| name | offensive-bluetooth-classic |
| description | Bluetooth Classic (BR/EDR) attack methodology — device discovery, service enumeration via SDP, LMP/L2CAP layer attacks, legacy PIN cracking (BlueBorne / KNOB), Bluetooth file-transfer abuse (BlueSnarfing legacy), unauthenticated profile abuse (HSP, HFP, OPP), and modern relevance against older industrial / automotive / accessory targets. Use when in-scope devices use Bluetooth Classic (Bluetooth ≤ 4.0 BR/EDR) — common in legacy car kits, industrial sensors, older medical devices, and audio accessories. |
Bluetooth Classic (BR/EDR) Attacks
Older than BLE, less commonly attacked today, but still present in cars, industrial sensors, audio gear, and legacy enterprise hardware. Many of the well-known historic attacks (BlueSnarf, BlueBug) are mitigated; KNOB and the BlueBorne family remain relevant against unpatched devices.
Quick Workflow
- Discover devices with
hcitool / bluetoothctl / redfang
- Enumerate exposed services via SDP
- Test each service profile for unauth access
- Check pairing crypto (KNOB applicability)
- Proximity-physical attacks for legacy / unpatched
Discovery
sudo hciconfig hci0 up
sudo hcitool inq
sudo hcitool scan --length=12
bluetoothctl
> scan on
> devices
sudo redfang -r 00:00:00:00:00:00-FF:FF:FF:FF:FF:FF
Service Discovery (SDP)
sdptool browse AA:BB:CC:DD:EE:FF
sdptool records AA:BB:CC:DD:EE:FF
Common profiles and their attack relevance:
| Profile | UUID | Attack |
|---|
| OBEX Object Push (OPP) | 0x1105 | BlueSnarf/BlueBug on legacy phones (mostly extinct) |
| OBEX File Transfer (FTP) | 0x1106 | Browse / write filesystem on legacy devices |
| Headset (HSP/HFP) | 0x1108 / 0x111E | Eavesdrop active call audio |
| Serial Port Profile (SPP) | 0x1101 | Industrial/IoT debug ports — often unauthenticated |
| HID | 0x1124 | Keyboard/mouse impersonation |
| Audio Sink/Source (A2DP) | 0x110B / 0x110A | Audio injection/eavesdrop |
SPP Abuse
The Serial Port Profile (SPP) tunnels arbitrary data over Bluetooth as a virtual COM port. Industrial / IoT devices use it for debug or telemetry, often without authentication.

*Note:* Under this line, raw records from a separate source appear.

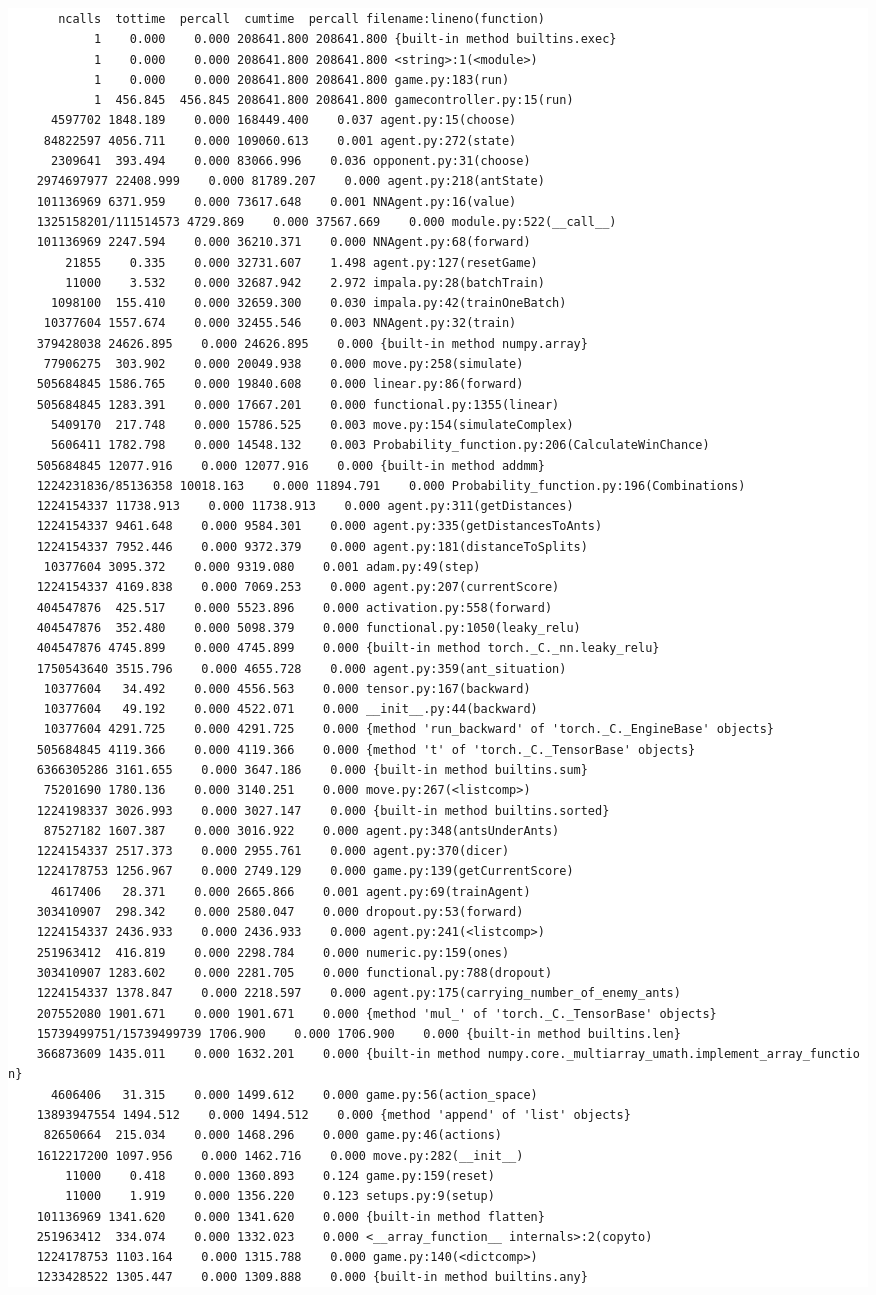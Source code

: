            ncalls  tottime  percall  cumtime  percall filename:lineno(function)
                1    0.000    0.000 208641.800 208641.800 {built-in method builtins.exec}
                1    0.000    0.000 208641.800 208641.800 <string>:1(<module>)
                1    0.000    0.000 208641.800 208641.800 game.py:183(run)
                1  456.845  456.845 208641.800 208641.800 gamecontroller.py:15(run)
          4597702 1848.189    0.000 168449.400    0.037 agent.py:15(choose)
         84822597 4056.711    0.000 109060.613    0.001 agent.py:272(state)
          2309641  393.494    0.000 83066.996    0.036 opponent.py:31(choose)
        2974697977 22408.999    0.000 81789.207    0.000 agent.py:218(antState)
        101136969 6371.959    0.000 73617.648    0.001 NNAgent.py:16(value)
        1325158201/111514573 4729.869    0.000 37567.669    0.000 module.py:522(__call__)
        101136969 2247.594    0.000 36210.371    0.000 NNAgent.py:68(forward)
            21855    0.335    0.000 32731.607    1.498 agent.py:127(resetGame)
            11000    3.532    0.000 32687.942    2.972 impala.py:28(batchTrain)
          1098100  155.410    0.000 32659.300    0.030 impala.py:42(trainOneBatch)
         10377604 1557.674    0.000 32455.546    0.003 NNAgent.py:32(train)
        379428038 24626.895    0.000 24626.895    0.000 {built-in method numpy.array}
         77906275  303.902    0.000 20049.938    0.000 move.py:258(simulate)
        505684845 1586.765    0.000 19840.608    0.000 linear.py:86(forward)
        505684845 1283.391    0.000 17667.201    0.000 functional.py:1355(linear)
          5409170  217.748    0.000 15786.525    0.003 move.py:154(simulateComplex)
          5606411 1782.798    0.000 14548.132    0.003 Probability_function.py:206(CalculateWinChance)
        505684845 12077.916    0.000 12077.916    0.000 {built-in method addmm}
        1224231836/85136358 10018.163    0.000 11894.791    0.000 Probability_function.py:196(Combinations)
        1224154337 11738.913    0.000 11738.913    0.000 agent.py:311(getDistances)
        1224154337 9461.648    0.000 9584.301    0.000 agent.py:335(getDistancesToAnts)
        1224154337 7952.446    0.000 9372.379    0.000 agent.py:181(distanceToSplits)
         10377604 3095.372    0.000 9319.080    0.001 adam.py:49(step)
        1224154337 4169.838    0.000 7069.253    0.000 agent.py:207(currentScore)
        404547876  425.517    0.000 5523.896    0.000 activation.py:558(forward)
        404547876  352.480    0.000 5098.379    0.000 functional.py:1050(leaky_relu)
        404547876 4745.899    0.000 4745.899    0.000 {built-in method torch._C._nn.leaky_relu}
        1750543640 3515.796    0.000 4655.728    0.000 agent.py:359(ant_situation)
         10377604   34.492    0.000 4556.563    0.000 tensor.py:167(backward)
         10377604   49.192    0.000 4522.071    0.000 __init__.py:44(backward)
         10377604 4291.725    0.000 4291.725    0.000 {method 'run_backward' of 'torch._C._EngineBase' objects}
        505684845 4119.366    0.000 4119.366    0.000 {method 't' of 'torch._C._TensorBase' objects}
        6366305286 3161.655    0.000 3647.186    0.000 {built-in method builtins.sum}
         75201690 1780.136    0.000 3140.251    0.000 move.py:267(<listcomp>)
        1224198337 3026.993    0.000 3027.147    0.000 {built-in method builtins.sorted}
         87527182 1607.387    0.000 3016.922    0.000 agent.py:348(antsUnderAnts)
        1224154337 2517.373    0.000 2955.761    0.000 agent.py:370(dicer)
        1224178753 1256.967    0.000 2749.129    0.000 game.py:139(getCurrentScore)
          4617406   28.371    0.000 2665.866    0.001 agent.py:69(trainAgent)
        303410907  298.342    0.000 2580.047    0.000 dropout.py:53(forward)
        1224154337 2436.933    0.000 2436.933    0.000 agent.py:241(<listcomp>)
        251963412  416.819    0.000 2298.784    0.000 numeric.py:159(ones)
        303410907 1283.602    0.000 2281.705    0.000 functional.py:788(dropout)
        1224154337 1378.847    0.000 2218.597    0.000 agent.py:175(carrying_number_of_enemy_ants)
        207552080 1901.671    0.000 1901.671    0.000 {method 'mul_' of 'torch._C._TensorBase' objects}
        15739499751/15739499739 1706.900    0.000 1706.900    0.000 {built-in method builtins.len}
        366873609 1435.011    0.000 1632.201    0.000 {built-in method numpy.core._multiarray_umath.implement_array_function}
          4606406   31.315    0.000 1499.612    0.000 game.py:56(action_space)
        13893947554 1494.512    0.000 1494.512    0.000 {method 'append' of 'list' objects}
         82650664  215.034    0.000 1468.296    0.000 game.py:46(actions)
        1612217200 1097.956    0.000 1462.716    0.000 move.py:282(__init__)
            11000    0.418    0.000 1360.893    0.124 game.py:159(reset)
            11000    1.919    0.000 1356.220    0.123 setups.py:9(setup)
        101136969 1341.620    0.000 1341.620    0.000 {built-in method flatten}
        251963412  334.074    0.000 1332.023    0.000 <__array_function__ internals>:2(copyto)
        1224178753 1103.164    0.000 1315.788    0.000 game.py:140(<dictcomp>)
        1233428522 1305.447    0.000 1309.888    0.000 {built-in method builtins.any}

sudo rfcomm bind /dev/rfcomm0 AA:BB:CC:DD:EE:FF 1
sudo screen /dev/rfcomm0 9600
KNOB (CVE-2019-9506)
Forces Bluetooth pairing to negotiate a 1-byte encryption key — making the link key trivially brute-forceable.

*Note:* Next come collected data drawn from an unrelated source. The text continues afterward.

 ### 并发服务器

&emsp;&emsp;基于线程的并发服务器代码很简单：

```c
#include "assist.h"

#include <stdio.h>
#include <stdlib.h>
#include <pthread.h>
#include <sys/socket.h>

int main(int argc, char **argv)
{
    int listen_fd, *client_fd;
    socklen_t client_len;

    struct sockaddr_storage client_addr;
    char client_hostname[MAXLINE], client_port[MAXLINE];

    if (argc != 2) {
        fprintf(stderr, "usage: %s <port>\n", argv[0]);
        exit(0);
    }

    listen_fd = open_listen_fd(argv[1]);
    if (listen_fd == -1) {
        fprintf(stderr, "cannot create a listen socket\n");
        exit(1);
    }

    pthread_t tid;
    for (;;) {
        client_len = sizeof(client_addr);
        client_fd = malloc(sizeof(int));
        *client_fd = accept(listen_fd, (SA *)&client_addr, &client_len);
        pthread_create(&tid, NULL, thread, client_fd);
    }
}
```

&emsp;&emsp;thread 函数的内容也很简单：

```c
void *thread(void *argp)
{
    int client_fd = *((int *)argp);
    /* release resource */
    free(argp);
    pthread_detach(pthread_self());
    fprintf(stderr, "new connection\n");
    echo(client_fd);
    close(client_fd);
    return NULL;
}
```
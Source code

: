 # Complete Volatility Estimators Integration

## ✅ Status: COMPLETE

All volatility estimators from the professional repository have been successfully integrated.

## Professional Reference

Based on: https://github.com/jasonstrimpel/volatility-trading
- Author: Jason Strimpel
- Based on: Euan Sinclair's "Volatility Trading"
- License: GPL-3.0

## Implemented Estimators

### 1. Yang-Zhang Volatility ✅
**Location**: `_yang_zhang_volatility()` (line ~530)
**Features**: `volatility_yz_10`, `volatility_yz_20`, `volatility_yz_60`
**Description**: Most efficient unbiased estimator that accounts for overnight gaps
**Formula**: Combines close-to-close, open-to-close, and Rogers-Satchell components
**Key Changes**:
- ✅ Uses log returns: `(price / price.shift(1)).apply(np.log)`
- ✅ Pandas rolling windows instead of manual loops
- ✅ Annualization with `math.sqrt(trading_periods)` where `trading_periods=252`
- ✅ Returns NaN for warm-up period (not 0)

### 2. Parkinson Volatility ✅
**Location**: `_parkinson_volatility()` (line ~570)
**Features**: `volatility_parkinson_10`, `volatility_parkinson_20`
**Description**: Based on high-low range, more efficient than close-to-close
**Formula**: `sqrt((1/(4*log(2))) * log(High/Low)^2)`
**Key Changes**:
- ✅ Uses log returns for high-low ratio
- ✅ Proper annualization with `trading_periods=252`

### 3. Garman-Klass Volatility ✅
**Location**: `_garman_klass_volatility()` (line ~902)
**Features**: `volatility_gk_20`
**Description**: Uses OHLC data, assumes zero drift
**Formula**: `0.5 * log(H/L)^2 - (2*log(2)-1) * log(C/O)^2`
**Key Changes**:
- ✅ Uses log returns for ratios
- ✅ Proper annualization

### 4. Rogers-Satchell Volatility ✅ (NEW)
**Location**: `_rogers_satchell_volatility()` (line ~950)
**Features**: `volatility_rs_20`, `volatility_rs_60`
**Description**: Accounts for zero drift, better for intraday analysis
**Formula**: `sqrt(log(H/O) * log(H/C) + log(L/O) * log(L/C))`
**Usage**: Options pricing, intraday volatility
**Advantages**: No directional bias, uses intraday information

git clone https://github.com/seemoo-lab/internalblue
internalblue
> log keys
Patched in firmware on most modern devices. Still works against:
- Older Broadcom-based devices (pre-2019 BCM chipsets)
- Embedded automotive Bluetooth stacks
- Cheap consumer audio gear
BlueBorne (CVE-2017-1000251 et al.)
A family of buffer overflows / info leaks in major Bluetooth stacks (Linux BlueZ, Android, Windows, iOS). Mostly patched 2017–2018, but unpatched embedded Linux devices are common.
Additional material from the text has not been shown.